At least with physical miners, it's possible to make a profit. People have made profits when they did their own research and the company delivered the hardware on time. It's rare but it happens. Trading aside, literally nobody has made a profit with CEX.IO in BTC terms. Their contracts have been unprofitable from the very beginning. And the only cloud mining sites that were profitable so far eventually turned out to be ponzis.
If you can get legitimate cloud mining contracts for cheaper than the cost of a physical miner, then you'd also make a profit from cloud mining too.
You could currently buy 1700 Gh/s of AMHash off Havelock for less than 0.00097499 BTC/Gh, so less than 1.657483 BTC for 1700 Gh.
AMHash charges 0.001551 USD/Gh/day for maintenance. For 1700 Gh, that's 2.6367 USD.

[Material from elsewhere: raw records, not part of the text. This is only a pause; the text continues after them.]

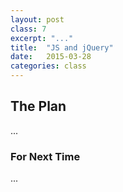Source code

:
 ```yaml
---
layout: post
class: 7
excerpt: "..."
title:  "JS and jQuery"
date:   2015-03-28
categories: class
---
```


## The Plan

...

### For Next Time

...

An SP20 is currently selling for 479 USD. At 235 USD/BTC, that's 2.03829787 BTC. You also need to pay for shipping and a PSU.
The SP20 does 1700 Gh/s (customers say about 1500-1600) and consumes 1200 W.

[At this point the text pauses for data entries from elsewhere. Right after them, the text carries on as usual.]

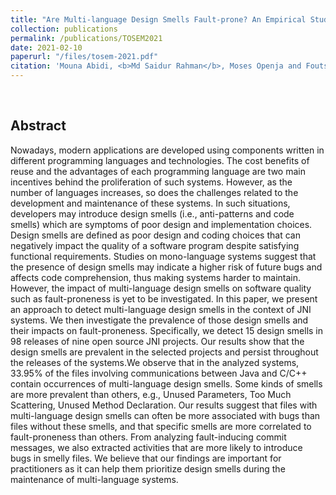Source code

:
 ```yaml
---
title: "Are Multi-language Design Smells Fault-prone? An Empirical Study"
collection: publications
permalink: /publications/TOSEM2021
date: 2021-02-10
paperurl: "/files/tosem-2021.pdf"
citation: 'Mouna Abidi, <b>Md Saidur Rahman</b>, Moses Openja and Foutse Khomh &quot;Are Multi-language Design Smells Fault-prone? An Empirical Study&quot; <i>ACM Transactions on Software Engineering and Methodology (<b>TOSEM</b>)</i>. Volume 30 (3), Article 29, pages 56, 2021.'
---
```

<br>

## Abstract
Nowadays, modern applications are developed using components written in different programming languages
and technologies. The cost benefits of reuse and the advantages of each programming language are two main
incentives behind the proliferation of such systems. However, as the number of languages increases, so does
the challenges related to the development and maintenance of these systems. In such situations, developers
may introduce design smells (i.e., anti-patterns and code smells) which are symptoms of poor design and
implementation choices. Design smells are defined as poor design and coding choices that can negatively
impact the quality of a software program despite satisfying functional requirements. Studies on mono-language
systems suggest that the presence of design smells may indicate a higher risk of future bugs and affects code
comprehension, thus making systems harder to maintain. However, the impact of multi-language design
smells on software quality such as fault-proneness is yet to be investigated.
In this paper, we present an approach to detect multi-language design smells in the context of JNI systems.
We then investigate the prevalence of those design smells and their impacts on fault-proneness. Specifically, we
detect 15 design smells in 98 releases of nine open source JNI projects. Our results show that the design smells
are prevalent in the selected projects and persist throughout the releases of the systems.We observe that in the
analyzed systems, 33.95% of the files involving communications between Java and C/C++ contain occurrences
of multi-language design smells. Some kinds of smells are more prevalent than others, e.g., Unused Parameters,
Too Much Scattering, Unused Method Declaration. Our results suggest that files with multi-language design
smells can often be more associated with bugs than files without these smells, and that specific smells are more
correlated to fault-proneness than others. From analyzing fault-inducing commit messages, we also extracted
activities that are more likely to introduce bugs in smelly files. We believe that our findings are important for
practitioners as it can help them prioritize design smells during the maintenance of multi-language systems.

That gives 0.00119900 BTC/Gh and 28.8 kWh used daily.
With an electricity cost of 0.1 USD/kWh, that gives a daily running cost of 2.88 USD.
The SP20 can also be underclocked to 1176 Gh/s using 639W.
That gives 0.00173325 BTC/Gh and 1.54 USD daily running cost or 0.001310 USD/Gh/day.
You are more likely to profit from legitimate cloud mining than you are from mining bitcoins at home or even if you get you miner hosted.